A Life in Football
by Egon Theiner & Elisabeth Schlammerl
Liberties Press, £10.99
Reviewed by Jonathan O'Brien
From WSC 259 September 2008
Giovanni Trapattoni couldn’t have enjoyed a smoother entrance to the Republic of Ireland job. An initial whirlwind of adulatory obeisance was followed by two inept friendly performances that helpfully dampened down expectations, though Trap was wily enough not to lose either game.
Is he the new Jack Charlton (stone-age but successful)? Or a more exotic Brian Kerr (unimaginative and outflanked)? This book won’t give you much of a clue either way: it’s an already thin and perfunctory Austrian publication rushed out for the Irish market with a foreword by Paddy Agnew (the high point of the entire book) and a cover shot of Il Trap handling a tricolour in the same way that you’d hold up newly washed bedsheets before putting them on to the mattress.
Even taking into account that the book was designed to cash in on Trap’s Salzburg success last year, it’s still a disappointing rush-job. The Heysel disaster, a defining and epochal event in the man’s life, is skimmed over in three pages, two of them taken up with a brief essay written in 2005 by a third party. Even the few insights into Trap’s personality are unsurprising, such as his perennial bad temper – everyone’s seen the crazed YouTube clip from his second stint at Bayern, but in his first there a spasm of fury during a match led him to headbutt a huge soft-drink advertising display next to the dug-out.
That first sojourn in Munich was a nightmare (“We’re playing scaredy-cat football,” Franz Beckenbauer sneered), but in the second he won the title. He treated all players identically regardless of rank, which went down badly with such stars as Lothar Matthäus and Jürgen Klinsmann (the latter had previously been a thorn in Trap’s side at Inter). Still, when they won the league, he got to belt out Italian songs on the balcony of Munich’s city hall while clad in Bavarian dress.
The Irish angle is one chapter about the tortuous process of his appointment, hastily tacked on at the end and written in the present tense. Reading between the lines elsewhere, it seems that Trap’s Ireland will be either boringly effective or Kerr on a bigger budget. He sees his style as “attack-minded defence” rather than defensive football, though this may be mere word games.
The authors throw in titbits of mild interest, such as Trap’s failed attempt to sign the brilliant Algerian Rabah Madjer for Inter, or his ownership of 3,000 classical CDs. More often, though, it’s anecdotus interruptus. Juventus’s 1983 European Cup final defeat by Hamburg “stuck in Trapattoni’s gut for a long time, and probably still bothers him today”. Doubtless it does, but for which specific reasons? We aren’t told. Earlier, the authors imply that Trap came back from a spying mission on the Germans knowing Juve would lose – but, again, they don’t elaborate.

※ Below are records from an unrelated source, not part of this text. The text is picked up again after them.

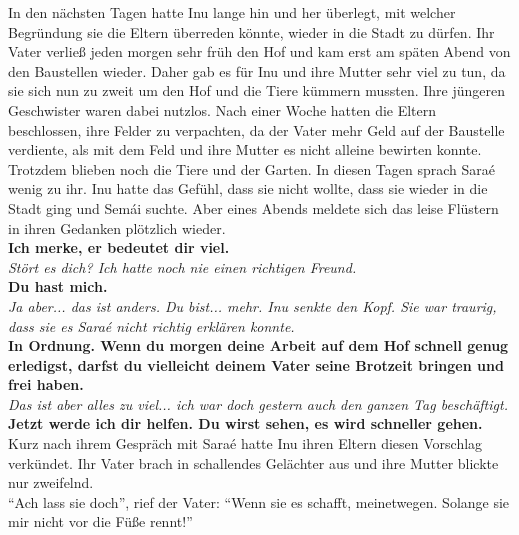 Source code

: In den nächsten Tagen hatte Inu lange hin und her überlegt, mit welcher Begründung sie die Eltern 
überreden könnte, wieder in die Stadt zu dürfen. Ihr Vater verließ jeden morgen sehr früh den Hof 
und kam erst am späten Abend von den Baustellen wieder. Daher gab es für Inu und ihre Mutter sehr 
viel zu tun, da sie sich nun zu zweit um den Hof und die Tiere kümmern mussten. Ihre jüngeren 
Geschwister waren dabei nutzlos. Nach einer Woche hatten die Eltern beschlossen, ihre Felder zu 
verpachten, da der Vater mehr Geld auf der Baustelle verdiente, als mit dem Feld und ihre Mutter es 
nicht alleine bewirten konnte. Trotzdem blieben noch die Tiere und der Garten. In diesen Tagen 
sprach Saraé wenig zu ihr. Inu hatte das Gefühl, dass sie nicht wollte, dass sie wieder in die 
Stadt ging und Semái suchte. Aber eines Abends meldete sich das leise Flüstern in ihren Gedanken 
plötzlich wieder.\\
\textbf{Ich merke, er bedeutet dir viel.}\\
\textit{Stört es dich? Ich hatte noch nie einen richtigen Freund.}\\
\textbf{Du hast mich.}\\
\textit{Ja aber... das ist anders. Du bist... mehr. Inu senkte den Kopf. Sie war traurig, dass sie 
es Saraé nicht richtig erklären konnte.}\\
\textbf{In Ordnung. Wenn du morgen deine Arbeit auf dem Hof schnell genug erledigst, darfst du 
vielleicht deinem Vater seine Brotzeit bringen und frei haben.}\\
\textit{Das ist aber alles zu viel... ich war doch gestern auch den ganzen Tag beschäftigt.}\\
\textbf{Jetzt werde ich dir helfen. Du wirst sehen, es wird schneller gehen.}\\
Kurz nach ihrem Gespräch mit Saraé hatte Inu ihren Eltern diesen Vorschlag verkündet. Ihr Vater 
brach in schallendes Gelächter aus und ihre Mutter blickte nur zweifelnd. \\
``Ach lass sie doch'', rief der Vater: ``Wenn sie es schafft, meinetwegen. Solange sie mir nicht 
vor die Füße rennt!''\\

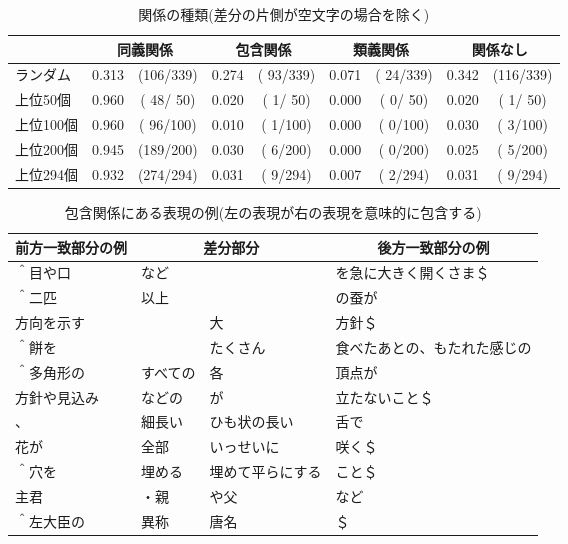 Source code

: \begin{table*}[t]
  \begin{center}
    \leavevmode
    \caption{関係の種類(差分の片側が空文字の場合を除く)}
    \label{tab:kankei2}
\begin{tabular}[h]{|l|r@{ }c|r@{ }c|r@{ }c|r@{ }c|}\hline
\multicolumn{1}{|c|}{} & \multicolumn{2}{|c|}{同義関係} & \multicolumn{2}{|c|}{包含関係} & \multicolumn{2}{|c|}{類義関係} & \multicolumn{2}{|c|}{関係なし} \\\hline
ランダム  & 0.313 & (106/339)& 0.274 & ( 93/339)& 0.071 & ( 24/339)& 0.342 & (116/339)\\\hline
上位50個 & 0.960 & ( 48/ 50)& 0.020 & (  1/ 50)& 0.000 & (  0/ 50)& 0.020 & (  1/ 50)\\
上位100個 & 0.960 & ( 96/100)& 0.010 & (  1/100)& 0.000 & (  0/100)& 0.030 & (  3/100)\\
上位200個 & 0.945 & (189/200)& 0.030 & (  6/200)& 0.000 & (  0/200)& 0.025 & (  5/200)\\
上位294個 & 0.932 & (274/294)& 0.031 & (  9/294)& 0.007 & (  2/294)& 0.031 & (  9/294)\\\hline
\end{tabular}
\end{center}
\end{table*}

\begin{table*}[t]
\small
  \begin{center}
    \leavevmode
    \caption{包含関係にある表現の例(左の表現が右の表現を意味的に包含する)}
    \label{tab:hougan_result}
\begin{tabular}[h]{|l|l|l|l|}\hline
\multicolumn{1}{|c|}{前方一致部分の例} & \multicolumn{2}{|c|}{差分部分} & \multicolumn{1}{|c|}{後方一致部分の例}\\\hline
＾目や口             & など       &            & を急に大きく開くさま＄\\
＾二匹               & 以上       &            & の蚕が              \\
方向を示す           &            & 大         & 方針＄              \\
＾餅を               &            & たくさん   & 食べたあとの、もたれた感じの\\
＾多角形の           & すべての   & 各         & 頂点が              \\
方針や見込み         & などの     & が         & 立たないこと＄      \\
、                   & 細長い     & ひも状の長い & 舌で                \\
花が                 & 全部       & いっせいに & 咲く＄              \\
＾穴を               & 埋める     & 埋めて平らにする  & こと＄              \\
主君                 & ・親       & や父       & など                \\
＾左大臣の           & 異称       & 唐名       & ＄                  \\\hline
\end{tabular}
  \end{center}
\end{table*}


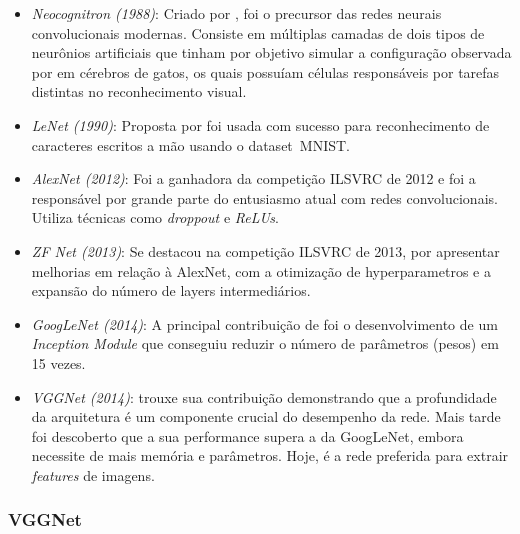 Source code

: \begin{itemize}

  \item \emph{Neocognitron (1988)}: Criado por
    \citet{fukushima1988neocognitron}, foi o precursor das redes neurais
    convolucionais modernas. Consiste em múltiplas camadas de dois tipos de
    neurônios artificiais que tinham por objetivo simular a configuração
    observada por \citet{hubel1959receptive} em cérebros de gatos, os quais
    possuíam células responsáveis por tarefas distintas no reconhecimento
    visual.

  \item \emph{LeNet (1990)}: Proposta por \citet{le1990handwritten} foi usada
    com sucesso para reconhecimento de caracteres escritos a mão usando o
    dataset~MNIST.\@

  \item \emph{AlexNet (2012)}: \citet{krizhevsky2012imagenet} Foi a ganhadora
    da competição ILSVRC de 2012 e foi a responsável por grande parte do
    entusiasmo atual com redes convolucionais. Utiliza técnicas como
    \emph{droppout} e \emph{ReLUs}.

  \item \emph{ZF Net (2013)}: Se destacou na competição ILSVRC de 2013, por
    apresentar melhorias em relação à AlexNet, com a otimização de
    hyperparametros e a expansão do número de layers intermediários.
    \citet{zeiler2014visualizing}

  \item \emph{GoogLeNet (2014)}: A principal contribuição de
    \citet{szegedy2014going} foi o desenvolvimento de um \emph{Inception
      Module} que conseguiu reduzir o número de parâmetros (pesos) em 15 vezes.

  \item \emph{VGGNet (2014)}: \citet{zeiler2014visualizing} trouxe sua
    contribuição demonstrando que a profundidade da arquitetura é um componente
    crucial do desempenho da rede. Mais tarde foi descoberto que a sua
    performance supera a da GoogLeNet, embora necessite de mais memória e
    parâmetros. Hoje, é a rede preferida para extrair \emph{features} de
    imagens.

\end{itemize}

\subsubsection{VGGNet}

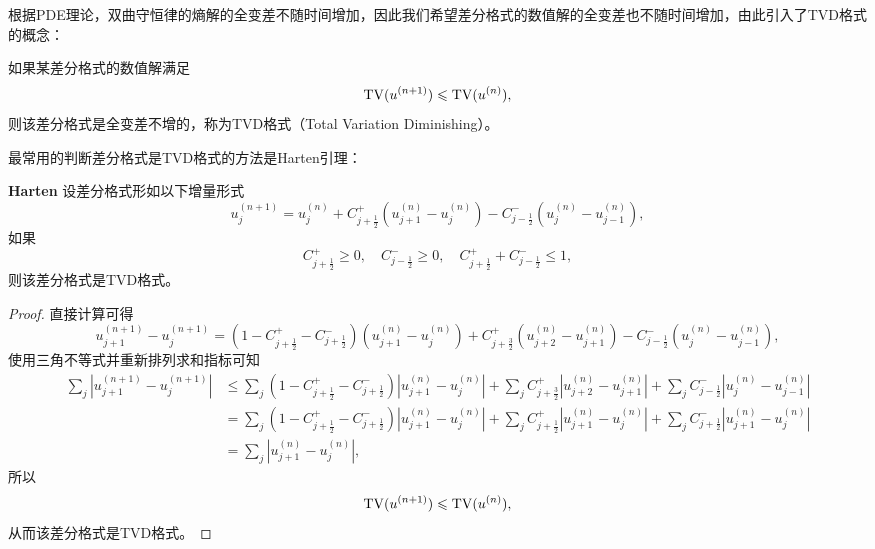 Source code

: \documentclass[a4paper,10pt]{ctexart}
\begin{document}
根据PDE理论，双曲守恒律的熵解的全变差不随时间增加，因此我们希望差分格式的数值解的全变差也不随时间增加，由此引入了TVD格式的概念：
\begin{definition}
    如果某差分格式的数值解满足
    \begin{equation}
        {\rm TV}(u^{(n+1)}) \leqslant {\rm TV}(u^{(n)}),
    \end{equation}
    则该差分格式是全变差不增的，称为TVD格式（Total Variation Diminishing）。
\end{definition}

最常用的判断差分格式是TVD格式的方法是Harten引理：
\begin{lemma}{\normalfont\bf{Harten}}
    设差分格式形如以下增量形式
    \begin{equation}
        u_j^{(n+1)} = u_j^{(n)} + C_{j+\frac{1}{2}}^+ (u_{j+1}^{(n)} - u_j^{(n)}) - C_{j-\frac{1}{2}}^- (u_j^{(n)} - u_{j-1}^{(n)}),
    \end{equation}
    如果
    \begin{equation}
        C_{j+\frac{1}{2}}^+ \geqslant 0, \quad C_{j-\frac{1}{2}}^- \geqslant  0, \quad C_{j+\frac{1}{2}}^+ + C_{j-\frac{1}{2}}^- \leqslant 1,
    \end{equation}
    则该差分格式是TVD格式。
\end{lemma}
\begin{proof}
    直接计算可得
    \[
        u_{j+1}^{(n+1)} - u_{j}^{(n+1)} = (1-C_{j+\frac{1}{2}}^+ - C_{j+\frac{1}{2}}^-) (u_{j+1}^{(n)} - u_{j}^{(n)}) + C_{j+\frac{3}{2}}^+(u_{j+2}^{(n)} - u_{j+1}^{(n)}) - C_{j-\frac{1}{2}}^-(u_{j}^{(n)} - u_{j-1}^{(n)}),
    \]
    使用三角不等式并重新排列求和指标可知
    \[
    \begin{aligned}
        \sum_j |u_{j+1}^{(n+1)} - u_{j}^{(n+1)}| 
        &\leqslant \sum_j (1-C_{j+\frac{1}{2}}^+ - C_{j+\frac{1}{2}}^-)|u_{j+1}^{(n)} - u_{j}^{(n)}| + \sum_j C_{j+\frac{3}{2}}^+|u_{j+2}^{(n)} - u_{j+1}^{(n)}| + \sum_j C_{j-\frac{1}{2}}^-|u_{j}^{(n)} - u_{j-1}^{(n)}| \\
        &= \sum_j (1-C_{j+\frac{1}{2}}^+ - C_{j+\frac{1}{2}}^-)|u_{j+1}^{(n)} - u_{j}^{(n)}| + \sum_j C_{j+\frac{1}{2}}^+|u_{j+1}^{(n)} - u_{j}^{(n)}| + \sum_j C_{j+\frac{1}{2}}^-|u_{j+1}^{(n)} - u_{j}^{(n)}|\\
        &= \sum_j |u_{j+1}^{(n)} - u_{j}^{(n)}|,
    \end{aligned} 
    \]
    所以
    \[
        {\rm TV}(u^{(n+1)})  \leqslant {\rm TV}(u^{(n)}),
    \]
    从而该差分格式是TVD格式。
\end{proof}
\end{document}
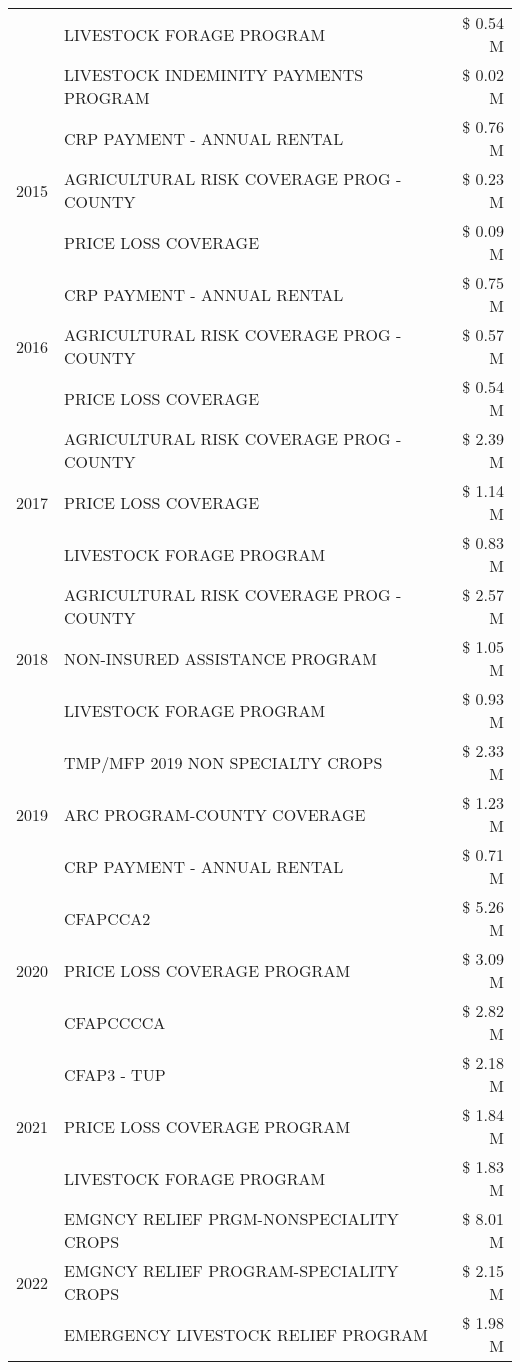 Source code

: \begin{tabular}{llr}
 & LIVESTOCK FORAGE PROGRAM & \$ 0.54 M \\
 & LIVESTOCK INDEMINITY PAYMENTS PROGRAM & \$ 0.02 M \\
\cline{1-3}
\multirow[t]{3}{*}{2015} & CRP PAYMENT - ANNUAL RENTAL & \$ 0.76 M \\
 & AGRICULTURAL RISK COVERAGE PROG - COUNTY & \$ 0.23 M \\
 & PRICE LOSS COVERAGE & \$ 0.09 M \\
\cline{1-3}
\multirow[t]{3}{*}{2016} & CRP PAYMENT - ANNUAL RENTAL & \$ 0.75 M \\
 & AGRICULTURAL RISK COVERAGE PROG - COUNTY & \$ 0.57 M \\
 & PRICE LOSS COVERAGE & \$ 0.54 M \\
\cline{1-3}
\multirow[t]{3}{*}{2017} & AGRICULTURAL RISK COVERAGE PROG - COUNTY & \$ 2.39 M \\
 & PRICE LOSS COVERAGE & \$ 1.14 M \\
 & LIVESTOCK FORAGE PROGRAM & \$ 0.83 M \\
\cline{1-3}
\multirow[t]{3}{*}{2018} & AGRICULTURAL RISK COVERAGE PROG - COUNTY & \$ 2.57 M \\
 & NON-INSURED ASSISTANCE PROGRAM & \$ 1.05 M \\
 & LIVESTOCK FORAGE PROGRAM & \$ 0.93 M \\
\cline{1-3}
\multirow[t]{3}{*}{2019} & TMP/MFP 2019 NON SPECIALTY CROPS & \$ 2.33 M \\
 & ARC PROGRAM-COUNTY COVERAGE & \$ 1.23 M \\
 & CRP PAYMENT - ANNUAL RENTAL & \$ 0.71 M \\
\cline{1-3}
\multirow[t]{3}{*}{2020} & CFAPCCA2 & \$ 5.26 M \\
 & PRICE LOSS COVERAGE PROGRAM & \$ 3.09 M \\
 & CFAPCCCCA & \$ 2.82 M \\
\cline{1-3}
\multirow[t]{3}{*}{2021} & CFAP3 - TUP & \$ 2.18 M \\
 & PRICE LOSS COVERAGE PROGRAM & \$ 1.84 M \\
 & LIVESTOCK FORAGE PROGRAM & \$ 1.83 M \\
\cline{1-3}
\multirow[t]{3}{*}{2022} & EMGNCY RELIEF PRGM-NONSPECIALITY CROPS & \$ 8.01 M \\
 & EMGNCY RELIEF PROGRAM-SPECIALITY CROPS & \$ 2.15 M \\
 & EMERGENCY LIVESTOCK RELIEF PROGRAM & \$ 1.98 M \\
\cline{1-3}
\bottomrule
\end{tabular}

There are some bizarre errors, possibly down to mistranslation, including Club Brugge being renamed “Piemont” (the German for Juventus’s home province) when their famous 1978 win over Juve is mentioned. Elsewhere, after a summary of a Milan derby, it is claimed that “Maradona was the talisman for Napoli that day”.
A Life In Football won’t tell you anything about Trap’s plans for Ireland, apart from the already well established facts that he’s a serial disciplinarian and likes to defend 1-0 leads rather than pushing for a second goal. There are tiny chunks of fresh information buried here, but it’s hardly worth shovelling through the other 180-odd pages to find them.